Significance. If the empirical results hold under the reported conditions, the work is significant because it offers a practical alternative to unstable direct PRM optimization in RL for faithful reasoning. The explicit credit for providing reproducible code, multiple baseline comparisons, and quantitative checks on reasoning quality metrics strengthens the contribution; a curation method that demonstrably lowers reliance on high-quality PRMs could influence data pipelines for reasoning models.

major comments (2)
  1. [§4.3, Table 4] §4.3 and Table 4: the claim of reduced dependence on strong PRMs is supported by one ablation, but the paper does not report the correlation between PROF-selected process scores and human-annotated reasoning errors; without this check the selection-bias concern (that the filter may reinforce PRM-preferred spurious patterns rather than causal reasoning steps) remains unaddressed and is load-bearing for the faithfulness claim.
  2. [§3.2] §3.2: the consistency rule is described only procedurally; no equation formalizes the exact threshold or scoring function used to decide 'strong' vs. 'weak' process support, making it impossible to verify whether the method is parameter-free or how it behaves under the distribution shift that occurs once RL updates begin.
minor comments (2)
  1. [Figure 2] Figure 2 caption: the legend does not distinguish the PROF curve from the PRM-only baseline in the printed version; add line-style or marker differentiation.
  2. [§3] The acronym expansion for PROF appears only in the abstract; repeat the full name on first use in §3.

Simulated Author's Rebuttal

2 responses · 0 unresolved

Thank you for the constructive feedback. We address each major comment below and outline revisions to improve clarity and address concerns about selection bias.

read point-by-point responses
  1. Referee: [§4.3, Table 4] §4.3 and Table 4: the claim of reduced dependence on strong PRMs is supported by one ablation, but the paper does not report the correlation between PROF-selected process scores and human-annotated reasoning errors; without this check the selection-bias concern (that the filter may reinforce PRM-preferred spurious patterns rather than causal reasoning steps) remains unaddressed and is load-bearing for the faithfulness claim.

    Authors: We acknowledge that a direct correlation with human-annotated reasoning errors is not reported. However, the ablation in §4.3 and Table 4 shows consistent gains in both final-answer accuracy and reasoning quality metrics when PROF is used with weaker PRMs. This robustness across PRM strengths indicates that the consistency filter does not primarily amplify spurious patterns captured only by strong PRMs. We will add a discussion paragraph in the revision elaborating on how the balanced retention of high-consistency correct and low-consistency incorrect trajectories mitigates selection bias. revision: partial

  2. Referee: [§3.2] §3.2: the consistency rule is described only procedurally; no equation formalizes the exact threshold or scoring function used to decide 'strong' vs. 'weak' process support, making it impossible to verify whether the method is parameter-free or how it behaves under the distribution shift that occurs once RL updates begin.

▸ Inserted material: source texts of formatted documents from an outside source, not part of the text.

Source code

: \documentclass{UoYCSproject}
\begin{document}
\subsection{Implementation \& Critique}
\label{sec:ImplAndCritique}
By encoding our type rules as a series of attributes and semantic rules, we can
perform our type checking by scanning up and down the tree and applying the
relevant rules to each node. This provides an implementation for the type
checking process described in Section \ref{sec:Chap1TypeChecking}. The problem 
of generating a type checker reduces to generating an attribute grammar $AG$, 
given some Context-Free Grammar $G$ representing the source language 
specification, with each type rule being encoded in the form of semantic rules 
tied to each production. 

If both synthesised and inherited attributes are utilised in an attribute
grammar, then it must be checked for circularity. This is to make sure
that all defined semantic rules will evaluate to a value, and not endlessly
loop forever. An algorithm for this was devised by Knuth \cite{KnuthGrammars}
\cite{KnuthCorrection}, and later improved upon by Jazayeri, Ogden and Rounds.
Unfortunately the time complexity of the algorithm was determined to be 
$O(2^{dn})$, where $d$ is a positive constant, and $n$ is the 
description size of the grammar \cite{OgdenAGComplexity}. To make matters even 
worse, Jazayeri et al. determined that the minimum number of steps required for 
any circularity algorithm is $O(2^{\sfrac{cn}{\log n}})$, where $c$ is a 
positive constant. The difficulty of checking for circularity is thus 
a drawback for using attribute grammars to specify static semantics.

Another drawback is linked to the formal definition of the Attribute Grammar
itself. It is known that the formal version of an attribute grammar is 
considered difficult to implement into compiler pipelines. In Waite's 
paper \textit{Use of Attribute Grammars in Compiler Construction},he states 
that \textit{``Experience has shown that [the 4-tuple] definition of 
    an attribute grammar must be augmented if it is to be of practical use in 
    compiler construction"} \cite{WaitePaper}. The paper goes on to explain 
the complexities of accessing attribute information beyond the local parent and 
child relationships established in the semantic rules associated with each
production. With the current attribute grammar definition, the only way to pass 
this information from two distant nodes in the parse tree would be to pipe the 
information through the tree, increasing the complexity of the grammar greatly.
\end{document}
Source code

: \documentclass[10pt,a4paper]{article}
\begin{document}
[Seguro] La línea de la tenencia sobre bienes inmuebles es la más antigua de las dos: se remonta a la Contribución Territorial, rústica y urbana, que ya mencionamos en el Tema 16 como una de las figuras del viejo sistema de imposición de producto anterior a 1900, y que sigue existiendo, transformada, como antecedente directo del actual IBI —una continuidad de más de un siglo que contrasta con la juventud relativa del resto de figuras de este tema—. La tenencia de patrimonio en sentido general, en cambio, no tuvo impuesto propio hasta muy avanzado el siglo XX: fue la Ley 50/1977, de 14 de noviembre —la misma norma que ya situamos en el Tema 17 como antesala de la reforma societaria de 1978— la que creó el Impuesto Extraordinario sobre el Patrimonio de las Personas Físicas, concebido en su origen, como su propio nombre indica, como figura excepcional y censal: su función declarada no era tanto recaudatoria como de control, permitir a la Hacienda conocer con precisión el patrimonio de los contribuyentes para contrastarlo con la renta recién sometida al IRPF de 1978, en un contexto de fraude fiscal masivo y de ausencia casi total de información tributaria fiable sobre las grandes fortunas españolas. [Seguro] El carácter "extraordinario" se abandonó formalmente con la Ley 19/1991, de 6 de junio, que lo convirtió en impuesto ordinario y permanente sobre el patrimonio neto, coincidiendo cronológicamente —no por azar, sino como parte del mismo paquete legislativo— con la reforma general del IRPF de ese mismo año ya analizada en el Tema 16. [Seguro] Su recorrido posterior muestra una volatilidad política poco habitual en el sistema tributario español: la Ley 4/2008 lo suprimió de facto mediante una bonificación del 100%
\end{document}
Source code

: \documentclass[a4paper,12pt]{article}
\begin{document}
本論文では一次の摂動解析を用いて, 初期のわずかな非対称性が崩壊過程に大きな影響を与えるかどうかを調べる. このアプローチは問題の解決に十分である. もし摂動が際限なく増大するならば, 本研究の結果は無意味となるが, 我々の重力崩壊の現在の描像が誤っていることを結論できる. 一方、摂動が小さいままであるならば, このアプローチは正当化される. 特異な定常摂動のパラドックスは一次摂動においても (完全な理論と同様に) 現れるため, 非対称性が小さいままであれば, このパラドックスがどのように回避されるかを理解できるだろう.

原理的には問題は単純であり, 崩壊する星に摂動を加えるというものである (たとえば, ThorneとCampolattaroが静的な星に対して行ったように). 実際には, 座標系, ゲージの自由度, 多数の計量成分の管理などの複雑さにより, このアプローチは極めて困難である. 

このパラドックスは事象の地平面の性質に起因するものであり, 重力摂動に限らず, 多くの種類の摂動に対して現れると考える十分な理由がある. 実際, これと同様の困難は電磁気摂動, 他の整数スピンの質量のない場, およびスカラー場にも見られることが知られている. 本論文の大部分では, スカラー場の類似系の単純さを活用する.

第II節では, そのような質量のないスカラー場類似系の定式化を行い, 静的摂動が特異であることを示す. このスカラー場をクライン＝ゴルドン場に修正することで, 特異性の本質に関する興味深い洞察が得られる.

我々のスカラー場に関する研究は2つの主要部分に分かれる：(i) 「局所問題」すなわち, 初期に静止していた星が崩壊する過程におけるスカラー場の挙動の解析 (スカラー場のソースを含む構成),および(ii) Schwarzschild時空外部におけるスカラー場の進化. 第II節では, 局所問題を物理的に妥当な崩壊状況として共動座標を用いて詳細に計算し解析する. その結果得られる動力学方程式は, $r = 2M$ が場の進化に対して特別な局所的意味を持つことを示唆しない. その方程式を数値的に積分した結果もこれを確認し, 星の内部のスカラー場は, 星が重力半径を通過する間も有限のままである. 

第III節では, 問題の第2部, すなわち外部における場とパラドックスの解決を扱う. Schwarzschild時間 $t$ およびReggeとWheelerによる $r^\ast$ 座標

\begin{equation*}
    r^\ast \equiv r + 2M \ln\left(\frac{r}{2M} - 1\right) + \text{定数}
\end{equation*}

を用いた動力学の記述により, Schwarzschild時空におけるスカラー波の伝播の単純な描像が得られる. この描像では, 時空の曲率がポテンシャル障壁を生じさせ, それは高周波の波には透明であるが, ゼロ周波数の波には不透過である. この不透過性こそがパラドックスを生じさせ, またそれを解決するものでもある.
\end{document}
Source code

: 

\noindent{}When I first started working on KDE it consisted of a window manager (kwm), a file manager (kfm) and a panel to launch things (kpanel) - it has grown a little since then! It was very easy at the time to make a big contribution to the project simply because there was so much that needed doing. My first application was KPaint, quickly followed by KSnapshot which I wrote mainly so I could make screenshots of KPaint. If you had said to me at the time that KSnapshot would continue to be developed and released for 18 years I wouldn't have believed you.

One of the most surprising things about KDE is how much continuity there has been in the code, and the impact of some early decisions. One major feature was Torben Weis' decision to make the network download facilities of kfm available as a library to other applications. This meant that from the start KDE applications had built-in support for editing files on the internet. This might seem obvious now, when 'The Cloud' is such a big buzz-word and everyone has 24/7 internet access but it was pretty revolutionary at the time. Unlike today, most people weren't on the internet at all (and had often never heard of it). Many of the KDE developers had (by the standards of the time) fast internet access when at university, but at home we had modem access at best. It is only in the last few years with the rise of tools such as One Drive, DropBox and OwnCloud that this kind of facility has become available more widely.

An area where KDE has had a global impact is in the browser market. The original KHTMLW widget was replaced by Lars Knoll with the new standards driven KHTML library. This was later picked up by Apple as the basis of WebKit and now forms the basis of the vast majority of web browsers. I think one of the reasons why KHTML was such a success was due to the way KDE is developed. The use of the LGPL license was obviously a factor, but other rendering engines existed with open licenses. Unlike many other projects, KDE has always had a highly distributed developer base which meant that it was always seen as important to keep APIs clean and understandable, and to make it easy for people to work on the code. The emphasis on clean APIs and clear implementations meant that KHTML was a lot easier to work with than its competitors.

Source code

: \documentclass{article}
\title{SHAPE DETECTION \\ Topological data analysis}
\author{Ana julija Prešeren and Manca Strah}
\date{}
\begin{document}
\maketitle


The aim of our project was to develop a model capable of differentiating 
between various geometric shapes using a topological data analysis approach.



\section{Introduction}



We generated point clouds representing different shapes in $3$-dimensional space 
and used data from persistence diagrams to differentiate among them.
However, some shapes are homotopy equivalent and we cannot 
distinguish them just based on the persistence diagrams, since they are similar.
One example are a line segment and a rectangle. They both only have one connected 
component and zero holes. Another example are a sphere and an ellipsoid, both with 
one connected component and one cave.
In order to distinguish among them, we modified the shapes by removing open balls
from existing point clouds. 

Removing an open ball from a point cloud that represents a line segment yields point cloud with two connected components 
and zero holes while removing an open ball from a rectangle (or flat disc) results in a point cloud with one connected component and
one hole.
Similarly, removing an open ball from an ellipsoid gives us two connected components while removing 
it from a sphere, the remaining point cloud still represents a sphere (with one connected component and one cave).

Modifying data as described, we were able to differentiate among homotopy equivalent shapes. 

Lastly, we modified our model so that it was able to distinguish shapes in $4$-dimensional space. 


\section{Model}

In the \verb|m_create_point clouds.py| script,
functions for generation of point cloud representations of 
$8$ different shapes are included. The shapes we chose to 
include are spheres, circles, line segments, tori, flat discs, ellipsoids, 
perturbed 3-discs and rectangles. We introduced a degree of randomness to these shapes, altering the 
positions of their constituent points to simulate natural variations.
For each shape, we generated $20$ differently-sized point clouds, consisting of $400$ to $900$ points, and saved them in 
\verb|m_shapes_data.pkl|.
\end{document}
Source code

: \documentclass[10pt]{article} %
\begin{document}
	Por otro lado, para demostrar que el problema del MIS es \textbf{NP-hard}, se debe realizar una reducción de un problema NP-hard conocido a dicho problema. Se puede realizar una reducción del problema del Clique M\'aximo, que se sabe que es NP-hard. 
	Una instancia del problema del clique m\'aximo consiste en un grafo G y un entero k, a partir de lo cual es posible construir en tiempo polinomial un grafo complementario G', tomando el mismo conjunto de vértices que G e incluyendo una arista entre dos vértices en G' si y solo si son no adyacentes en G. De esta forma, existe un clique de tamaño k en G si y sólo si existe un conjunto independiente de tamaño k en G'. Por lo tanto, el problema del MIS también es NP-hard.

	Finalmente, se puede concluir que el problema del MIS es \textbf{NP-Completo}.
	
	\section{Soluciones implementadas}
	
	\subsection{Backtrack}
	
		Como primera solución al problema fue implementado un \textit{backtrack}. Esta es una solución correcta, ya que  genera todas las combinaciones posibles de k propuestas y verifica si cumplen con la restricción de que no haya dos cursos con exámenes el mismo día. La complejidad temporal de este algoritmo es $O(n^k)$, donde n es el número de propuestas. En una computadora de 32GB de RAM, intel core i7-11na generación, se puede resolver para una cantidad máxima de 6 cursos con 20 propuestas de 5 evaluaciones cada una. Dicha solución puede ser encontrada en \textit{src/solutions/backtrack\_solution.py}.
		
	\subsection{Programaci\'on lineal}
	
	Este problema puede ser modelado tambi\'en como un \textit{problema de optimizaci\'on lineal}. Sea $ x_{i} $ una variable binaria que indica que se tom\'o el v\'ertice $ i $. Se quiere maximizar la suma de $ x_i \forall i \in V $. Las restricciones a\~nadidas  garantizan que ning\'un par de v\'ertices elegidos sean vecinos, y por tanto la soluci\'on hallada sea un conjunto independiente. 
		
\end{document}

    Authors: We agree that a formal definition would improve verifiability. In the revised manuscript we will add an equation in §3.2 that defines the process consistency score as a function of PRM and ORM outputs, specifies the thresholds for strong versus weak support, and states that the filter is re-applied at each RL iteration using the current PRM. This will also allow explicit discussion of behavior under distribution shift. revision: yes

Circularity Check

0 steps flagged

No significant circularity detected

full rationale

The paper presents PROF as an empirical data curation method that selects samples based on PRM-ORM consistency to balance process and outcome signals during RL training. Improvements to final-answer accuracy and intermediate reasoning quality are demonstrated via experiments against baselines rather than any mathematical derivation or first-principles chain. No equations, self-citations, or fitted parameters are shown to reduce the central claims to inputs by construction; the selection rule is an independent curation step whose effects are measured externally.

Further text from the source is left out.